Perhaps the best way teachers can prepare students for the ambiguous, changing workforce is to engage with it themselves. Kambeitz says he can explain the importance of robotics in layman’s terms because he’s not a roboticist or an educator. He learned about the power of robotics when he had a production company making promotional videos about good vacation spots.
Cudmore studied physics in university and some programming—but nothing with robotics. “All the skills I have, I didn’t have eight years ago,” he says, noting he constantly needs to learn: in his time with the robotics club, he has used five different motor controllers. Even his students who pursue robotics after graduation will likely have to learn new technologies and that is why he doesn’t think focusing on one specific tool or program is helpful. “Learning a specific language isn’t what’s useful,” he says. “It’s learning what it means and what problems you can solve with it.”
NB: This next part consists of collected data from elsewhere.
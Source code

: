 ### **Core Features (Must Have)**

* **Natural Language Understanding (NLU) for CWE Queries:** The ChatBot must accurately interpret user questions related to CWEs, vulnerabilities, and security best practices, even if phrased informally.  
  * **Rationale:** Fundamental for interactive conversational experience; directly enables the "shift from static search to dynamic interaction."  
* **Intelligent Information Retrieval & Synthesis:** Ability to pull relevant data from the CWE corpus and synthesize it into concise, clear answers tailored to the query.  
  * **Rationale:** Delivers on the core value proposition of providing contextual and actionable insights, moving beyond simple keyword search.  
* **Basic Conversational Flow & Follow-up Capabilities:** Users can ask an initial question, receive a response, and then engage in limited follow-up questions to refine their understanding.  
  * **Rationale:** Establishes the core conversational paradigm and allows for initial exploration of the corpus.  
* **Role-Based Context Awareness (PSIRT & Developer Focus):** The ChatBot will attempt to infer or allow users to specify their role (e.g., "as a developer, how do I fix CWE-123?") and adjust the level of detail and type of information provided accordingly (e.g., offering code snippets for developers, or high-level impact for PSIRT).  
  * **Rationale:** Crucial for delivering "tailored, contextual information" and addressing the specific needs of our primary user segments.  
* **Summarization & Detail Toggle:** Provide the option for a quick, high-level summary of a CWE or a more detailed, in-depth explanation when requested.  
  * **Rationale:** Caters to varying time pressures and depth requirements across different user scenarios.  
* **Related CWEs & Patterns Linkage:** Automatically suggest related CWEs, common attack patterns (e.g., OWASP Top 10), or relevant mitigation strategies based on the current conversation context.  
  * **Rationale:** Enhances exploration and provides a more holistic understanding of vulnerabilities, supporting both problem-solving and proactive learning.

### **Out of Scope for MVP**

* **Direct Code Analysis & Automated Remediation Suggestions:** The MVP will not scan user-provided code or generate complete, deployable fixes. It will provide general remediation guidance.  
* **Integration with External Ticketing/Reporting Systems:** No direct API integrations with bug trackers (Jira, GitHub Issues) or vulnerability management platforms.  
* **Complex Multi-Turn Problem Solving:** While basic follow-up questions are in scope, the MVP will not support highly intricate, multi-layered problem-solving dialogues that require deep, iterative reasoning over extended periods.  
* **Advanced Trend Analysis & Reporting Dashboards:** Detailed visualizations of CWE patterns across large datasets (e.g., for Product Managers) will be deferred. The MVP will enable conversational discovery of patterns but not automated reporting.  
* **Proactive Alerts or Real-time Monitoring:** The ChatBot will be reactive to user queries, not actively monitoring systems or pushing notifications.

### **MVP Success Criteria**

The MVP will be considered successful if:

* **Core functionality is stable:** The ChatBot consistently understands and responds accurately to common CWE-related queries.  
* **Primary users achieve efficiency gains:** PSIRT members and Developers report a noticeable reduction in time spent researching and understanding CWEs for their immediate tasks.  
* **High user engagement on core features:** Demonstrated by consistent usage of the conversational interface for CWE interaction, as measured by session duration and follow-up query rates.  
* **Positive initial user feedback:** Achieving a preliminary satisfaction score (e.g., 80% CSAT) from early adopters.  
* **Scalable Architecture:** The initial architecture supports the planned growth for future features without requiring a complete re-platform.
Even teachers whose own career paths seem straightforward have adapted their roles. Margot Arnold has always loved business and teaching, so teaching students about business seemed a natural fit. But she used to teach her entrepreneurship class with a textbook and had students make hypothetical business plans, not run actual businesses. Implementing the Junior Achievement program meant she had to learn to step back and guide her students through solving problems instead of handing them the answers.
Arnold begins each semester by having students list their goals so they can see how they change during the course. “You shouldn’t be the same person you walked in at the beginning of the semester as you are walking out,” she says. The same could be said of teachers.
Meagan Gillmore is a freelance writer in Toronto, ON.